Background: Inflammation is a hallmark of many pathologies such as autoimmune and neurodegenerative disorders, diabetes and atherosclerosis. Cytokines of the IL-1 family are primary mediators of inflammation. These are cytoplasmic proteins exported from macrophages and monocytes via the unconventional secretory pathway (UPS). I have previously shown that interleukin-1β (IL-1β) secretion form activated primary macrophages is regulated by the GRASP55-IRE1α axis and disrupting this pathway leads to intracellular aggregation of IL-1β, hampers its secretion and causes general proteome instability.
Hypothesis: Intracellular aggregation of cytoplasmic proteins (such IL-1β, α-synuclein and other) might be correlated with cargo availability for unconventional secretion, therefore modulating this process could provide potential methods to control pathological outcomes for inflammation and neurodegeneration.
Aim: Dissect the molecular mechanism and identify intracellular factors modulating aggregation and secretion of UPS cargoes. For this purpose we will use as model cargo IL-1β, produced by cells of the immune system and further corroborate the functional conservation of the identified factors for α-synuclein physiology in neurons and C. elegans model for Parkinson’s disease.

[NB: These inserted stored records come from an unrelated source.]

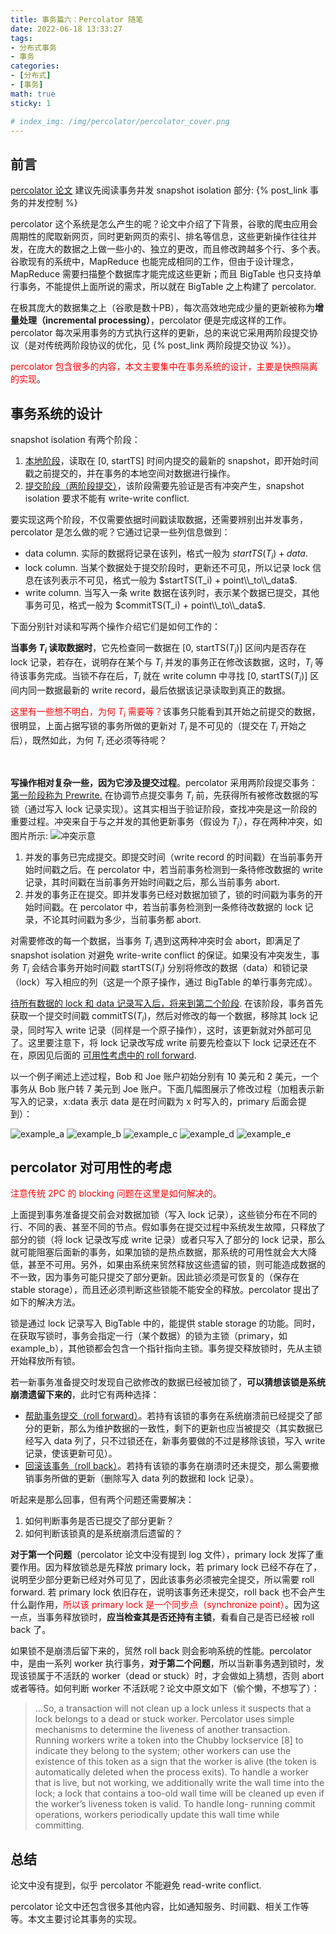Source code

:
```yaml
---
title: 事务篇六：Percolator 随笔
date: 2022-06-18 13:33:27
tags:
- 分布式事务
- 事务
categories:
- [分布式]
- [事务]
math: true
sticky: 1

# index_img: /img/percolator/percolator_cover.png
---
```


## 前言
[percolator 论文](https://www.usenix.org/legacy/event/osdi10/tech/full_papers/Peng.pdf)
建议先阅读事务并发 snapshot isolation 部分: {% post_link 事务的并发控制 %}

percolator 这个系统是怎么产生的呢？论文中介绍了下背景，谷歌的爬虫应用会周期性的爬取新网页，同时更新网页的索引、排名等信息，这些更新操作往往并发，在庞大的数据之上做一些小的、独立的更改，而且修改跨越多个行、多个表。谷歌现有的系统中，MapReduce 也能完成相同的工作，但由于设计理念，MapReduce 需要扫描整个数据库才能完成这些更新；而且 BigTable 也只支持单行事务，不能提供上面所说的需求，所以就在 BigTable 之上构建了 percolator.

在极其庞大的数据集之上（谷歌是数十PB），每次高效地完成少量的更新被称为**增量处理（incremental processing）**，percolator 便是完成这样的工作。percolator 每次采用事务的方式执行这样的更新，总的来说它采用两阶段提交协议（是对传统两阶段协议的优化，见 {% post_link 两阶段提交协议 %}）。

<font color=red>percolator 包含很多的内容，本文主要集中在事务系统的设计，主要是快照隔离的实现</font>。

## 事务系统的设计
snapshot isolation 有两个阶段：
1. <u>本地阶段</u>，读取在 [0, startTS] 时间内提交的最新的 snapshot，即开始时间戳之前提交的，并在事务的本地空间对数据进行操作。
2. <u>提交阶段（两阶段提交）</u>，该阶段需要先验证是否有冲突产生，snapshot isolation 要求不能有 write-write conflict.

要实现这两个阶段，不仅需要依据时间戳读取数据，还需要辨别出并发事务，percolator 是怎么做的呢？它通过记录一些列信息做到：
* data column. 实际的数据将记录在该列，格式一般为 $startTS(T_i) + data$.
* lock column. 当某个数据处于提交阶段时，更新还不可见，所以记录 lock 信息在该列表示不可见，格式一般为 $startTS(T_i) + point\\_to\\_data$.
* write column. 当写入一条 write 数据在该列时，表示某个数据已提交，其他事务可见，格式一般为 $commitTS(T_i) + point\\_to\\_data$.

下面分别针对读和写两个操作介绍它们是如何工作的：

**当事务 $T_i$ 读取数据时**，它先检查同一数据在 [0, startTS($T_i$)] 区间内是否存在 lock 记录，若存在，说明存在某个与 $T_i$ 并发的事务正在修改该数据，这时，$T_i$ 等待该事务完成。当锁不存在后，$T_i$ 就在 write column 中寻找 [0, startTS($T_i$)] 区间内同一数据最新的 write record，最后依据该记录读取到真正的数据。

<font color=red>这里有一些想不明白，为何 $T_i$ 需要等？</font>该事务只能看到其开始之前提交的数据，很明显，上面占据写锁的事务所做的更新对 $T_i$ 是不可见的（提交在 $T_i$ 开始之后），既然如此，为何 $T_i$ 还必须等待呢？

<br>

**写操作相对复杂一些，因为它涉及提交过程**。percolator 采用两阶段提交事务：
<u>第一阶段称为 Prewrite.</u> 在协调节点提交事务 $T_i$ 前，先获得所有被修改数据的写锁（通过写入 lock 记录实现）。这其实相当于验证阶段，查找冲突是这一阶段的重要过程。冲突来自于与之并发的其他更新事务（假设为 $T_j$），存在两种冲突，如图片所示:
![冲突示意](/img/percolator/conflict.png)
1. 并发的事务已完成提交。即提交时间（write record 的时间戳）在当前事务开始时间戳之后。在 percolator 中，若当前事务检测到一条待修改数据的 write 记录，其时间戳在当前事务开始时间戳之后，那么当前事务 abort.
2. 并发的事务正在提交。即并发事务已经对数据加锁了，锁的时间戳为事务的开始时间戳。在 percolator 中，若当前事务检测到一条修待改数据的 lock 记录，不论其时间戳为多少，当前事务都 abort.

对需要修改的每一个数据，当事务 $T_i$ 遇到这两种冲突时会 abort，即满足了 snapshot isolation 对避免 write-write conflict 的保证。如果没有冲突发生，事务 $T_i$ 会结合事务开始时间戳 startTS($T_i$) 分别将修改的数据（data）和锁记录（lock）写入相应的列（这是一个原子操作，通过 BigTable 的单行事务完成）。

<u>待所有数据的 lock 和 data 记录写入后，将来到第二个阶段</u>. 在该阶段，事务首先获取一个提交时间戳 commitTS($T_i$)，然后对修改的每一个数据，移除其 lock 记录，同时写入 write 记录（同样是一个原子操作），这时，该更新就对外部可见了。这里要注意下，将 lock 记录改写成 write 前要先检查以下 lock 记录还在不在，原因见后面的 [可用性考虑中的 roll forward](#percolator-对可用性的考虑).

以一个例子阐述上述过程，Bob 和 Joe 账户初始分别有 10 美元和 2 美元，一个事务从 Bob 账户转 7 美元到 Joe 账户。下面几幅图展示了修改过程（加粗表示新写入的记录，x:data 表示 data 是在时间戳为 x 时写入的，primary 后面会提到）：

![example_a](/img/percolator/example_1.jpg)
![example_b](/img/percolator/example_2.jpg)
![example_c](/img/percolator/example_3.jpg)
![example_d](/img/percolator/example_4.jpg)
![example_e](/img/percolator/example_5.jpg)



## percolator 对可用性的考虑
<font color=red>注意传统 2PC 的 blocking 问题在这里是如何解决的。</font>

上面提到事务准备提交前会对数据加锁（写入 lock 记录），这些锁分布在不同的行、不同的表、甚至不同的节点。假如事务在提交过程中系统发生故障，只释放了部分的锁（将 lock 记录改写成 write 记录）或者只写入了部分的 lock 记录，那么就可能阻塞后面新的事务，如果加锁的是热点数据，那系统的可用性就会大大降低，甚至不可用。另外，如果由系统来贸然释放这些遗留的锁，则可能造成数据的不一致，因为事务可能只提交了部分更新。因此锁必须是可恢复的（保存在 stable storage），而且还必须判断这些锁能不能安全的释放。percolator 提出了如下的解决方法。

锁是通过 lock 记录写入 BigTable 中的，能提供 stable storage 的功能。同时，在获取写锁时，事务会指定一行（某个数据）的锁为主锁（primary，如 example_b），其他锁都会包含一个指针指向主锁。事务提交释放锁时，先从主锁开始释放所有锁。

若一新事务准备提交时发现自己欲修改的数据已经被加锁了，**可以猜想该锁是系统崩溃遗留下来的**，此时它有两种选择：
* <u>帮助事务提交（roll forward）</u>。若持有该锁的事务在系统崩溃前已经提交了部分的更新，那么为维护数据的一致性，剩下的更新也应当被提交（其实数据已经写入 data 列了，只不过锁还在，新事务要做的不过是移除该锁，写入 write 记录，使该更新可见）。
* <u>回滚该事务（roll back）</u>。若持有该锁的事务在崩溃时还未提交，那么需要撤销事务所做的更新（删除写入 data 列的数据和 lock 记录）。

听起来是那么回事，但有两个问题还需要解决：
1. 如何判断事务是否已提交了部分更新？
2. 如何判断该锁真的是系统崩溃后遗留的？

**对于第一个问题**（percolator 论文中没有提到 log 文件），primary lock 发挥了重要作用。因为释放锁总是先释放 primary lock，若 primary lock 已经不存在了，说明至少部分更新已经对外可见了，因此该事务必须被完全提交，所以需要 roll forward. 若 primary lock 依旧存在，说明该事务还未提交，roll back 也不会产生什么副作用，<font color=red>所以该 primary lock 是一个同步点（synchronize point）</font>。因为这一点，当事务释放锁时，**应当检查其是否还持有主锁**，看看自己是否已经被 roll back 了。

如果锁不是崩溃后留下来的，贸然 roll back 则会影响系统的性能。percolator 中，是由一系列 worker 执行事务，**对于第二个问题**，所以当新事务遇到锁时，发现该锁属于不活跃的 worker（dead or stuck）时，才会做如上猜想，否则 abort 或者等待。如何判断 worker 不活跃呢？论文中原文如下（偷个懒，不想写了）：
> ...So, a transaction will not clean up a lock unless it suspects that a lock belongs to a dead or stuck worker. Percolator uses simple mechanisms to determine the liveness of another transaction. Running workers write a token into the Chubby lockservice [8] to indicate they belong to the system; other workers can use the existence of this token as a sign that the worker is alive (the token is automatically deleted when the process exits). To handle a worker that is live, but not working, we additionally write the wall time into the lock; a lock that contains a too-old wall time will be cleaned up even if the worker’s liveness token is valid. To handle long- running commit operations, workers periodically update this wall time while committing.


## 总结
论文中没有提到，似乎 percolator 不能避免 read-write conflict.

percolator 论文中还包含很多其他内容，比如通知服务、时间戳、相关工作等等。本文主要讨论其事务的实现。













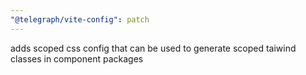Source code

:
 ```yaml
---
"@telegraph/vite-config": patch
---
```


adds scoped css config that can be used to generate scoped taiwind classes in component packages
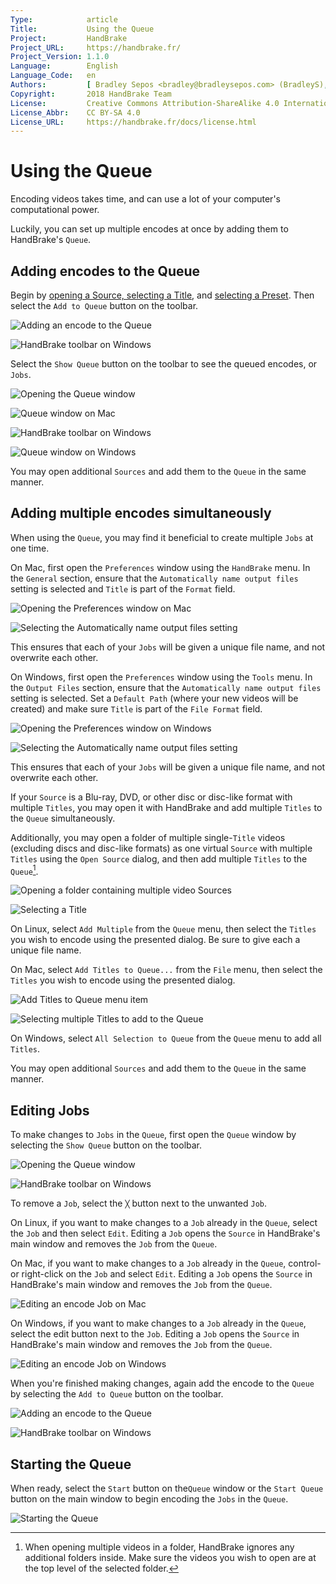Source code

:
 ```yaml
---
Type:            article
Title:           Using the Queue
Project:         HandBrake
Project_URL:     https://handbrake.fr/
Project_Version: 1.1.0
Language:        English
Language_Code:   en
Authors:         [ Bradley Sepos <bradley@bradleysepos.com> (BradleyS), Scott (s55) ]
Copyright:       2018 HandBrake Team
License:         Creative Commons Attribution-ShareAlike 4.0 International
License_Abbr:    CC BY-SA 4.0
License_URL:     https://handbrake.fr/docs/license.html
---
```


Using the Queue
===============

Encoding videos takes time, and can use a lot of your computer's computational power.

Luckily, you can set up multiple encodes at once by adding them to HandBrake's `Queue`.

## Adding encodes to the Queue

Begin by [opening a Source, selecting a Title](../workflow/open-video-source.html), and [selecting a Preset](../workflow/select-preset.html). Then select the `Add to Queue` button on the toolbar.

<!-- .system-macos -->

![Adding an encode to the Queue](../../images/mac/add-to-queue-button-1.0.0.png "Select the Add to Queue button on the toolbar to add your encode to the queue.")

<!-- /.system-macos -->
<!-- .system-windows -->

![HandBrake toolbar on Windows](../../images/windows/toolbar-1.0.0.png "Select the Add to Queue button on the toolbar to add your encode to the queue.")

<!-- /.system-windows -->

Select the `Show Queue` button on the toolbar to see the queued encodes, or `Jobs`.

<!-- .system-macos -->

![Opening the Queue window](../../images/mac/queue-button-1.0.0.png "Select the Show Queue button on the toolbar to open the Queue window.")

![Queue window on Mac](../../images/mac/queue-1.0.0.png "The Queue window lists pending Jobs.")

<!-- /.system-macos -->
<!-- .system-windows -->

![HandBrake toolbar on Windows](../../images/windows/toolbar-1.0.0.png "Select the Show Queue button on the toolbar to open the Queue window.")

![Queue window on Windows](../../images/windows/queue-1.0.0.png "The Queue window lists pending Jobs.")

<!-- /.system-windows -->

You may open additional `Sources` and add them to the `Queue` in the same manner.

## Adding multiple encodes simultaneously

When using the `Queue`, you may find it beneficial to create multiple `Jobs` at one time.

<!-- .system-macos -->

On Mac, first open the `Preferences` window using the `HandBrake` menu. In the `General` section, ensure that the `Automatically name output files` setting is selected and `Title` is part of the `Format` field.

![Opening the Preferences window on Mac](../../images/mac/preferences-menu-1.0.0.png "Open the Preferences window using the HandBrake menu.")

![Selecting the Automatically name output files setting](../../images/mac/preferences-auto-naming-1.0.0.png "Select Automatically name output files to ensure unique file names when adding multiple Titles to the Queue.")

This ensures that each of your `Jobs` will be given a unique file name, and not overwrite each other.

<!-- /.system-macos -->
<!-- .system-windows -->

On Windows, first open the `Preferences` window using the `Tools` menu. In the `Output Files` section, ensure that the `Automatically name output files` setting is selected. Set a `Default Path` (where your new videos will be created) and make sure `Title` is part of the `File Format` field.

![Opening the Preferences window on Windows](../../images/windows/preferences-menu-1.0.0.png "Open the Preferences window using the Tools menu.")

![Selecting the Automatically name output files setting](../../images/windows/preferences-auto-naming-1.0.0.png "Set up Automatic File Naming to ensure unique file names when adding multiple Titles to the Queue.")

This ensures that each of your `Jobs` will be given a unique file name, and not overwrite each other.

<!-- /.system-windows -->

If your `Source` is a Blu-ray, DVD, or other disc or disc-like format with multiple `Titles`, you may open it with HandBrake and add multiple `Titles` to the `Queue` simultaneously.

Additionally, you may open a folder of multiple single-`Title` videos (excluding discs and disc-like formats) as one virtual `Source` with multiple `Titles` using the `Open Source` dialog, and then add multiple `Titles` to the `Queue`[^batch-scan-subdirectories].

<!-- .system-macos -->

![Opening a folder containing multiple video Sources](../../images/mac/open-source-dialog-folder-1.0.0.png "The Open Source dialog allows you to select a folder containing multiple video files.")

![Selecting a Title](../../images/mac/title-selection-1.1.0.png "The Title control lets you select which video clip you want to use.")

<!-- /.system-macos -->
<!-- .system-linux -->

On Linux, select `Add Multiple` from the `Queue` menu, then select the `Titles` you wish to encode using the presented dialog. Be sure to give each a unique file name.

<!-- /.system-linux -->
<!-- .system-macos -->

On Mac, select `Add Titles to Queue...` from the `File` menu, then select the `Titles` you wish to encode using the presented dialog.

![Add Titles to Queue menu item](../../images/mac/add-titles-to-queue-menu-1.0.0.png "Select Add Titles to Queue... from the File menu to open a selection dialog.")

![Selecting multiple Titles to add to the Queue](../../images/mac/add-titles-to-queue-1.0.0.png "Select the Titles you wish to encode from the Add Titles to Queue dialog.")

<!-- /.system-macos -->
<!-- .system-windows -->

On Windows, select `All Selection to Queue` from the `Queue` menu to add all `Titles`.

<!-- /.system-windows -->

You may open additional `Sources` and add them to the `Queue` in the same manner.

## Editing Jobs

To make changes to `Jobs` in the `Queue`, first open the `Queue` window by selecting the `Show Queue` button on the toolbar.

<!-- .system-macos -->

![Opening the Queue window](../../images/mac/queue-button-1.0.0.png "Select the Show Queue button on the toolbar to open the Queue window.")

<!-- /.system-macos -->
<!-- .system-windows -->

![HandBrake toolbar on Windows](../../images/windows/toolbar-1.0.0.png "Select the Show Queue button on the toolbar to open the Queue window.")

<!-- /.system-windows -->

To remove a `Job`, select the `╳` button next to the unwanted `Job`.

<!-- .system-linux -->

On Linux, if you want to make changes to a `Job` already in the `Queue`, select the `Job` and then select `Edit`. Editing a `Job` opens the `Source` in HandBrake's main window and removes the `Job` from the `Queue`.

<!-- /.system-linux -->
<!-- .system-macos -->

On Mac, if you want to make changes to a `Job` already in the `Queue`, control- or right-click on the `Job` and select `Edit`. Editing a `Job` opens the `Source` in HandBrake's main window and removes the `Job` from the `Queue`.

![Editing an encode Job on Mac](../../images/mac/queue-edit-1.0.0.png "Control- or right-click the Job and select Edit to make changes.")

<!-- /.system-macos -->
<!-- .system-windows -->

On Windows, if you want to make changes to a `Job` already in the `Queue`, select the edit button next to the `Job`. Editing a `Job` opens the `Source` in HandBrake's main window and removes the `Job` from the `Queue`.

![Editing an encode Job on Windows](../../images/windows/queue-1.0.0.png "Select the edit button, which looks like a sheet of paper, to make changes to a Job.")

<!-- /.system-windows -->

When you're finished making changes, again add the encode to the `Queue` by selecting the `Add to Queue` button on the toolbar.

<!-- .system-macos -->

![Adding an encode to the Queue](../../images/mac/add-to-queue-button-1.0.0.png "Select the Add to Queue button on the toolbar to add your encode to the queue.")

<!-- /.system-macos -->
<!-- .system-windows -->

![HandBrake toolbar on Windows](../../images/windows/toolbar-1.0.0.png "Select the Add to Queue button on the toolbar to add your encode to the queue.")

<!-- /.system-windows -->

## Starting the Queue

When ready, select the `Start` button on the`Queue` window or the `Start Queue` button on the main window to begin encoding the `Jobs` in the `Queue`.

<!-- .system-macos -->

![Starting the Queue](../../images/mac/start-queue-button-1.0.0.png "The Start Queue button begins encoding the Jobs in the Queue.")

<!-- /.system-macos -->

[^batch-scan-subdirectories]: When opening multiple videos in a folder, HandBrake ignores any additional folders inside. Make sure the videos you wish to open are at the top level of the selected folder.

Expected results: This project should facilitate the understanding of signaling pathways and identify the intermediates transducing the information for the stress sensing machinery to induce cytoplasmic proteome instability. Also we estimate to indentify key proteins involved in UPS cargo aggregation, which could be used as targets to control the secretion of cytoplasmic proteins in the context of inflammation and neurodegeneration.